Roberts clearly sees the pact as a non-aggression treaty, and it contrasts it with a full scale military alliance that Soviet Union, Britain and France planned to sign, but never signed.
Snyder writes very vividly, but he is frequently inaccurate in usage of some terms (I found many reviews of his book, where he is being severely criticised, I am going to add them into the article about Bloodlands when time allows). In addition, the military history of 1939-41 is not a focus of his study, he seems to be an expert in somewhat different field. He just picked the term "alliance" because it is used very frequently by journalists who write about the Nazi-Soviet pact, but it is more journalism than a strict definition.
By writing "war time ally", we mislead a reader, who may conclude there were some formal treaty that stipulated some mutual support in a war against some common enemy. However, as Roberts demonstrated, even partition of Poland was not stipulated by the pact or its secret protocol, and later actions of Soviet leadership clearly demonstrated that they did not consider this pact as some agreement about any joint actions. Interestingly, it was Nazi propaganda who was trying to present the MRP as an alliance, so by presenting the USSR as Geramny's ally we actually reproduce what Nazi propaganda says.--Paul Siebert (talk) 23:55, 26 November 2018 (UTC)

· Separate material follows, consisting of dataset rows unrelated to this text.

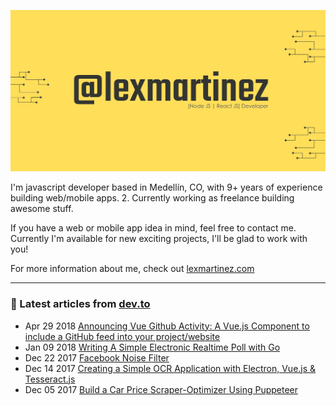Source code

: [![Hi. I'm Lex 👋🏻](https://github.com/lexmartinez/lexmartinez/raw/master/readme-card-v3.jpg?v=3)](https://lexmartinez.com)

I'm javascript developer based in Medellín, CO, with 9+ years of experience building web/mobile apps. 2. Currently working as freelance building awesome stuff.

If you have a web or mobile app idea in mind, feel free to contact me. Currently I'm available for new exciting projects, I'll be glad to work with you!

For more information about me, check out [lexmartinez.com](https://lexmartinez.com)

<hr>

### 📝 Latest articles from [dev.to](https://dev.to/lexmartinez)

- Apr 29 2018 [Announcing Vue Github Activity: A Vue.js Component to include a GitHub feed into your project/website](https://dev.to/lexmartinez/announcing-vue-github-activity-a-vuejs-component-to-include-a-github-feed-into-your-projectwebsite-4ge8)
- Jan 09 2018 [Writing A Simple Electronic Realtime Poll with Go](https://dev.to/lexmartinez/writing-a-simple-electronic-realtime-poll-with-go-4ejg)
- Dec 22 2017 [Facebook Noise Filter](https://dev.to/lexmartinez/facebook-noise-filter-2m75)
- Dec 14 2017 [Creating a Simple OCR Application with Electron, Vue.js & Tesseract.js](https://dev.to/lexmartinez/creating-a-simple-ocr-application-with-electron-vuejs--tesseractjs-bnk)
- Dec 05 2017 [Build a Car Price Scraper-Optimizer Using Puppeteer](https://dev.to/lexmartinez/build-a-car-price-scraper-optimizer-using-puppeteer-38p)
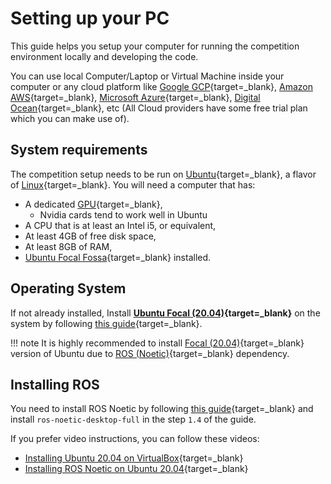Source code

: # Setting up your PC

This guide helps you setup your computer for running the competition environment locally and developing the code.

You can use local Computer/Laptop or Virtual Machine inside your computer or any cloud platform like [Google GCP](https://cloud.google.com/free){target=_blank}, [Amazon AWS](https://aws.amazon.com/free/){target=_blank}, [Microsoft Azure](https://azure.microsoft.com/en-us/free/){target=_blank}, [Digital Ocean](https://try.digitalocean.com/freetrialoffer/){target=_blank}, etc (All Cloud providers have some free trial plan which you can make use of).
## System requirements

The competition setup needs to be run on [Ubuntu](https://ubuntu.com/download){target=_blank}, a flavor of [Linux](https://en.wikipedia.org/wiki/Linux){target=_blank}. You will need a computer that has:
    
- A dedicated [GPU](https://en.wikipedia.org/wiki/Graphics_processing_unit){target=_blank},
    - Nvidia cards tend to work well in Ubuntu
- A CPU that is at least an Intel i5, or equivalent,
- At least 4GB of free disk space,
- At least 8GB of RAM,
- [Ubuntu Focal Fossa](https://releases.ubuntu.com/focal/){target=_blank} installed.

## Operating System
If not already installed, Install **[Ubuntu Focal (20.04)](https://releases.ubuntu.com/focal/){target=_blank}** on the system by following [this guide](https://ubuntu.com/tutorials/install-ubuntu-desktop#1-overview){target=_blank}.

!!! note
    It is highly recommended to install [Focal (20.04)](https://releases.ubuntu.com/focal/){target=_blank} version of Ubuntu due to [ROS (Noetic)](http://wiki.ros.org/noetic){target=_blank} dependency.

## Installing ROS
You need to install ROS Noetic by following [this guide](http://wiki.ros.org/noetic/Installation/Ubuntu){target=_blank} and install `ros-noetic-desktop-full` in the step `1.4` of the guide.

If you prefer video instructions, you can follow these videos:

- [Installing Ubuntu 20.04 on VirtualBox](https://www.youtube.com/watch?v=x5MhydijWmc){target=_blank}
- [Installing ROS Noetic on Ubuntu 20.04](https://www.youtube.com/watch?v=ZEfh7NxLMxA){target=_blank}
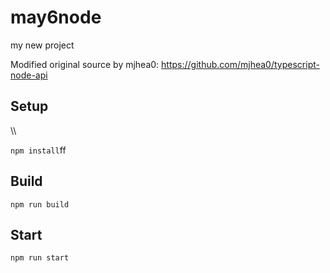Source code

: # may6node

my new project

Modified original source by mjhea0: https://github.com/mjhea0/typescript-node-api

## Setup
















\\\






























`npm install`ff












## Build







`npm run build`





## Start

`npm run start`


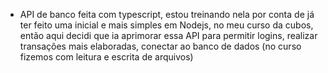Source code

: - API de banco feita com typescript, estou treinando nela por conta de já ter feito uma inicial e mais simples em Nodejs, no meu curso da cubos, então aqui decidi que ia aprimorar essa API para permitir logins, realizar transações mais elaboradas, conectar ao banco de dados (no curso fizemos com leitura e escrita de arquivos)
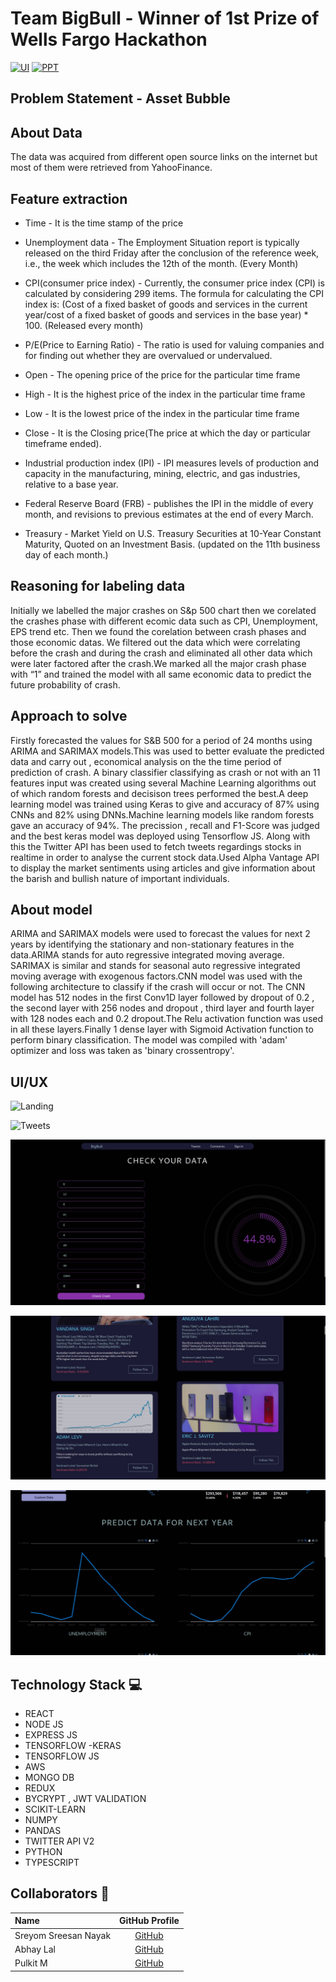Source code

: # Team BigBull - Winner of 1st Prize of Wells Fargo Hackathon
[![UI](https://img.shields.io/badge/User%20Interface-Link%20to%20UI-orange?style=flat-square&logo=appveyor)](https://asset-bubble.netlify.app/)
[![PPT](https://img.shields.io/badge/Documentation-see%20docs-green?style=flat-square&logo=appveyor)](https://docs.google.com/presentation/d/1BapIzqo_bl02JEBKRHgdalBs0PHJONvD/edit?usp=sharing&ouid=101165323708654650304&rtpof=true&sd=true) 

## Problem Statement - Asset Bubble 
## About Data 
The data was acquired from different open source links on the internet but most of them were retrieved from YahooFinance.
## Feature extraction 
* Time - It is the time stamp of the price

* Unemployment data - The Employment Situation report is typically released on the third Friday after the conclusion of the reference week, i.e., the week which includes the 12th of the month. (Every Month)

* CPI(consumer price index) - Currently, the consumer price index (CPI) is calculated by considering 299 items. The formula for calculating the CPI index is: (Cost of a fixed basket of goods and services in the current year/cost of a fixed basket of goods and services in the base year) * 100. (Released every month)

* P/E(Price to Earning Ratio) - The ratio is used for valuing companies and for finding out whether they are overvalued or undervalued.

* Open - The opening price of the price for the particular time frame  

* High - It is the highest price of the index in the particular time frame

* Low - It is the lowest price of the index in the particular time frame

* Close - It is the Closing price(The price at which the day or particular timeframe ended).

* Industrial production index (IPI) - IPI measures levels of production and capacity in the manufacturing, mining, electric, and gas industries, relative to a base year. 

* Federal Reserve Board (FRB) - publishes the IPI in the middle of every month, and revisions to previous estimates at the end of every March.

* Treasury - Market Yield on U.S. Treasury Securities at 10-Year Constant Maturity, Quoted on an Investment Basis. (updated on the 11th business day of each month.)

## Reasoning for labeling data
Initially we labelled the major crashes on S&p 500 chart then we corelated the crashes phase with different ecomic data such as CPI, Unemployment, EPS trend etc. Then we found the corelation between crash phases and those economic datas. We filtered out the data which were correlating before the crash and during the crash and eliminated all other data which were later factored after the crash.We marked all the major crash phase with “1” and trained the model with all same economic data to predict the future probability of crash.

## Approach to solve
Firstly forecasted the values for S&B 500 for a period of 24 months using ARIMA and SARIMAX models.This was used to better evaluate the predicted data and carry out , economical analysis on the the time period of prediction of crash.
A binary classifier classifying as crash or not with an 11 features input was created using several Machine Learning algorithms out of which random forests and decisison trees performed the best.A deep learning model was trained using Keras to give and accuracy of 87% using CNNs and 82% using DNNs.Machine learning models like random forests gave an accuracy of 94%. The precission , recall and F1-Score was judged and the best keras model was deployed using Tensorflow JS.
Along with this the Twitter API has been used to fetch tweets regardings stocks in realtime in order to analyse the current stock data.Used Alpha Vantage API to display the  market sentiments using articles and give information about the barish and bullish nature of important individuals.

## About model 
ARIMA and SARIMAX models were used to forecast the values for next 2 years by identifying the stationary and non-stationary features in the data.ARIMA stands for auto regressive integrated moving average. SARIMAX is similar and stands for seasonal auto regressive integrated moving average with exogenous factors.CNN model was used with the following architecture to classify if the crash will occur or not. The CNN model has 512 nodes in the first Conv1D layer followed by dropout of 0.2 , the second layer with 256 nodes and dropout , third layer and fourth layer with 128 nodes each and 0.2 dropout.The Relu activation function was used in all these layers.Finally 1 dense layer with Sigmoid Activation function to perform binary classification. The model was compiled with 'adam' optimizer and loss was taken as 'binary crossentropy'.

## UI/UX
![Landing](https://github.com/abhay-lal/Asset-bubble/main/images/landing.jpeg)

![Tweets](https://github.com/abhay-lal/Asset-bubble/main/images/tweets.jpeg)

![Model](https://github.com/abhay-lal/Asset-bubble/blob/main/images/predict.jpeg)

![Market sentiment](https://github.com/abhay-lal/Asset-bubble/blob/main/images/sentiment.jpeg)

![Plots](https://github.com/abhay-lal/Asset-bubble/blob/main/images/plots.jpeg)


## Technology Stack 💻
* REACT 
* NODE JS
* EXPRESS JS
* TENSORFLOW -KERAS
* TENSORFLOW JS
* AWS
* MONGO DB
* REDUX
* BYCRYPT , JWT VALIDATION
* SCIKIT-LEARN
* NUMPY 
* PANDAS
* TWITTER API V2
* PYTHON 
* TYPESCRIPT

## Collaborators 🤖
| Name      | GitHub Profile     |
| :------------- | :----------: |
|  Sreyom Sreesan Nayak  | [GitHub](https://github.com/sreyom31) |
|  Abhay Lal | [GitHub](https://github.com/abhay-lal) |
|  Pulkit M | [GitHub]( https://github.com/Pulkit1802) |


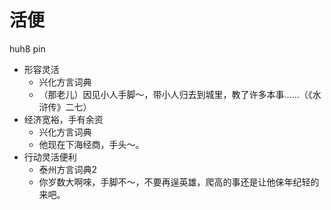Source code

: # 活便
huh8 pin
+ 形容灵活
  * 兴化方言词典
  - （那老儿）因见小人手脚～，带小人归去到城里，教了许多本事……（《水浒传》二七）
+ 经济宽裕，手有余资
  * 兴化方言词典
  - 他现在下海经商，手头～。
+ 行动灵活便利
  * 泰州方言词典2
  - 你岁数大啊唻，手脚不～，不要再逞英雄，爬高的事还是让他俫年纪轻的来吧。
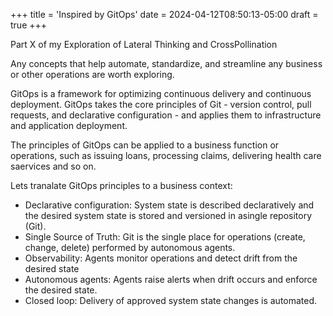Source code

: +++
title = 'Inspired by GitOps'
date = 2024-04-12T08:50:13-05:00
draft = true
+++

Part X of my Exploration of Lateral Thinking and CrossPollination

Any concepts that help automate, standardize, and streamline any business or other operations are worth exploring. 

GitOps is a framework for optimizing continuous delivery and continuous deployment. GitOps takes the core principles of Git - version control, pull requests, and declarative configuration - and applies them to infrastructure and application deployment.

The principles of GitOps can be applied to a business function or operations, such as issuing loans, processing claims, delivering health care saervices and so on.

Lets tranalate GitOps principles to a business context:

- Declarative configuration: System state is described declaratively and the desired system state is stored and versioned in asingle repository (Git).
- Single Source of Truth: Git is the single place for operations (create, change, delete) performed by autonomous agents.
- Observability: Agents monitor operations and detect drift from the desired state
- Autonomous agents: Agents raise alerts when drift occurs and enforce the desired state.
- Closed loop: Delivery of approved system state changes is automated.

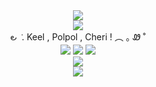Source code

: <div align = center> <img src="https://i.postimg.cc/TwThdZjn/Untitled1094-20240909115900.png"> </div>

<div align = center> <img src="https://64.media.tumblr.com/410e7fa4ea78a71d6ad183ad12b98624/aeac3b1b5e0222f0-4f/s1280x1920/ffb205fcd9b4a5a24a64b76bf380bdac3c98890c.pnj"/> </div>

<div align = center > ౿ ݁  .  Keel , Polpol , Cheri  !          ︵   ｡ Ꮺ ˚ </div>
<div align = center > <img src="https://64.media.tumblr.com/e6e2734e2b4a52368d1021bb2fcf38ec/324848305820d003-1f/s75x75_c1/dcc430f4b9da911d5cce7f09da20b225ac408339.pnj"> <img src="https://64.media.tumblr.com/6d6d120586cd8c18ff2ebfe37af1e074/7f018a0b5994707e-09/s75x75_c1/48a5356fbb9f3c413192bad421d5cfed603fd2cc.pnj"> <img src="https://64.media.tumblr.com/a88a3b0b98e8c15ff2ba67a2ead4cda1/7f018a0b5994707e-19/s75x75_c1/ca32217dedf28b5955b9a9dc6856207a6e70ffdc.pnj"> </div>

<div align = center> <img src="https://64.media.tumblr.com/3e6cfebc3058d8fa96f364fca5a1ff77/4160be3cc2b84620-04/s500x750/f111e18a7cae615a1cf7dffeac520522ec2c155d.gifv"> </div>

<div align = center> <img src="https://i.postimg.cc/1zGfZ9F9/Untitled1094-20240909115907.png"> </div>
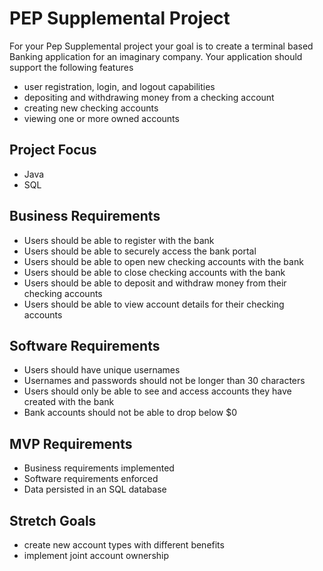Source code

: # PEP Supplemental Project
For your Pep Supplemental project your goal is to create a terminal based Banking application for an imaginary company. Your application should support the following features
- user registration, login, and logout capabilities
- depositing and withdrawing money from a checking account
- creating new checking accounts
- viewing one or more owned accounts 

## Project Focus
- Java
- SQL

## Business Requirements
- Users should be able to register with the bank
- Users should be able to securely access the bank portal
- Users should be able to open new checking accounts with the bank
- Users should be able to close checking accounts with the bank
- Users should be able to deposit and withdraw money from their checking accounts
- Users should be able to view account details for their checking accounts

## Software Requirements  
- Users should have unique usernames
- Usernames and passwords should not be longer than 30 characters
- Users should only be able to see and access accounts they have created with the bank
- Bank accounts should not be able to drop below $0

## MVP Requirements
- Business requirements implemented
- Software requirements enforced
- Data persisted in an SQL database

## Stretch Goals
- create new account types with different benefits
- implement joint account ownership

1) On misreading Roberts: he states he is talking about "at the moment of the signing of the pact" --he is discussing the ambiguous period in late August. he is NOT talking about the 2 year friendship. Germany and USSR were allies after Sept 1 when real wars were going on--USSR provided major help in that war--no soldiers but it provided the oil and food that ruined the British blockade of Germany, it cooperated in invading Poland & destroying Polish forces--and it ordered Communist parties to oppose the British/French war efforts. 2) Adam Tooze, The Wages of Destruction: The Making and Breaking of the Nazi Economy stresses that Hitler wanted "alliances" -- Tooze repeats the term pp 292, 319-- and says USSR in 1939 was his "preferred alliance partner" (p 320) 3) formal written agreements are NOT needed between allies--there was no formal UK-France alliance and all RS call them allies. Rjensen (talk) 05:45, 27 November 2018 (UTC)
1. No. He discusses the behavior of Soviet leadership in September too: thus, read the discussion of Ribbentrop's telegrams. He says clearly about the Soviet policy "in the days and weeks immediately following the conclusion of the pact with Nazi Germany", i.e. the very period that marked the greatest degree of cooperation between the two powers. With regard to alleged "the 2 year friendship", Germany provided no support for the USSR in Winter war, and even provided a moral support to Finland. Annexation of the Baltic states in mid 1940 was seen as a hostile act by Germans, and their general staff started planning invasion of the USSR. November negotiations shattered the last hope for an alliance, and relationship stated to deteriorate further. By the way, if November negotiations were about an alliance with Germany, can't it serve as an indirect proof that there were no alliance before that? " provided the oil and food..." - in the same way the US provided oil and aviation fuel for Japan in 1937-40. Does it make the US Japan's ally in her war with China?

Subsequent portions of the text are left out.